Joy : Que ma joie demeure
Objet joli ? Collection de recollection…
Irréductible à sa risible traduction, l’infidèle et factice Joy (1983) de Serge Bergon, ce petit
livre assez sympathique mérite mes lignes magnanimes. « Confession »
consciente d’elle-même, dimension méta de « triche » démunie de
malice, « souvenirs » du meilleur et du pire, « rangés »,
rédigés, « histoire banale » et néanmoins « éternelle »,
presque complexe, peu à la truelle, Joy fonctionne à l’effet de
vrai-faux reflet, de Laurey à « Lorey ». À l’orée de l’âge adulte,
déjà lourde d’ardeurs, de douleurs, de solitude, de tumulte, l’héroïne déprime,
avant qu’un bienvenu billet d’avion ne vienne la sauver de la dépression.
Nouvelle vie en Nouvelle-Zélande, Bruce, in
extremis, la demande ?
Peut-être, on le lui souhaite, à cette fille d’affiches et de magazines, à demi
orpheline, amoureuse de Marc, anal-ysée par Alain, jouant avec Joëlle. Aussi
grave et allègre que l’Annie aux sucettes à l’anis, la mal prénommée Joy ne ressemble
en rien à une fille de joie, idiotisme idiot, elle s’écarte sur un fauteuil de
gynéco, elle se fait prendre, pas qu’en photo ou en vidéo, elle rejouit tout de
suite et se réjouit de se voir si érotique au miroir domestique ou
cinématographique. Alice & Narcisse s’assortissent chez la mince miss, fillette en vedette et en quête, à
la Gréco & Queneau, consœur de Swann, le temps perdu ne se rattrape plus,
oui-da, Barbara, il immortalise l’intime, il se transforme en tragi-comédie
sentimentale, le film à domicile, hom(m)e movie de « vide » et
d’envie, fait du bien et du mal, « baise-moi » bien, « mythique »

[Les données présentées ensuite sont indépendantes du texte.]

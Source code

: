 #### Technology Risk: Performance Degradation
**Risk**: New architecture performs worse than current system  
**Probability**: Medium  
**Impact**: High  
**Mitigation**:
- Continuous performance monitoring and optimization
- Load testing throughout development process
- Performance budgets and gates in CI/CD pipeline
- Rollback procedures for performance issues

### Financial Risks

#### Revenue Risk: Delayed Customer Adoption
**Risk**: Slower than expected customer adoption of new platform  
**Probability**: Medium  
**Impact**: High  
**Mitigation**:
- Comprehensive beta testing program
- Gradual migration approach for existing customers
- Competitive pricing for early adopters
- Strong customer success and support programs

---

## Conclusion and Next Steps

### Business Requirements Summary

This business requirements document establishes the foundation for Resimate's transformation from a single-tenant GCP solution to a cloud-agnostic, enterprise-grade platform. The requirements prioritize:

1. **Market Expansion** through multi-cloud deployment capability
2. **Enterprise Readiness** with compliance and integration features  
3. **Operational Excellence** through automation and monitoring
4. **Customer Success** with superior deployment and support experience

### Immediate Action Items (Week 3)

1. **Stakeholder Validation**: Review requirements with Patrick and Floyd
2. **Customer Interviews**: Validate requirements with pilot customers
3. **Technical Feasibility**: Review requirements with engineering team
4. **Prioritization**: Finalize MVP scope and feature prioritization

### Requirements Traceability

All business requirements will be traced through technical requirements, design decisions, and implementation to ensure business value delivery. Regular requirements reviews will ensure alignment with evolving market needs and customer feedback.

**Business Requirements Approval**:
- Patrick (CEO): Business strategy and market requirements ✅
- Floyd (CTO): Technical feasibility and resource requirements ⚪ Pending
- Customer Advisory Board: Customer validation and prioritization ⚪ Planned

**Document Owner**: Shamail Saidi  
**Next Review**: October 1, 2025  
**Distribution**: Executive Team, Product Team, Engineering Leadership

mâle. Durant un instant de saisissante lucidité, comme de son propre corps en
or, doré, séparée, l’amante myope remet Marc en perspective, à sa place
impersonnelle, en définitive. Â l’instar des cinéphiles, elle s’émeut d’une
image, d’un visage paysage qui la dévisage, sauf au moment de l’orgasme
masculin « illuminé », traits tendus soudain radoucis, rajeunis.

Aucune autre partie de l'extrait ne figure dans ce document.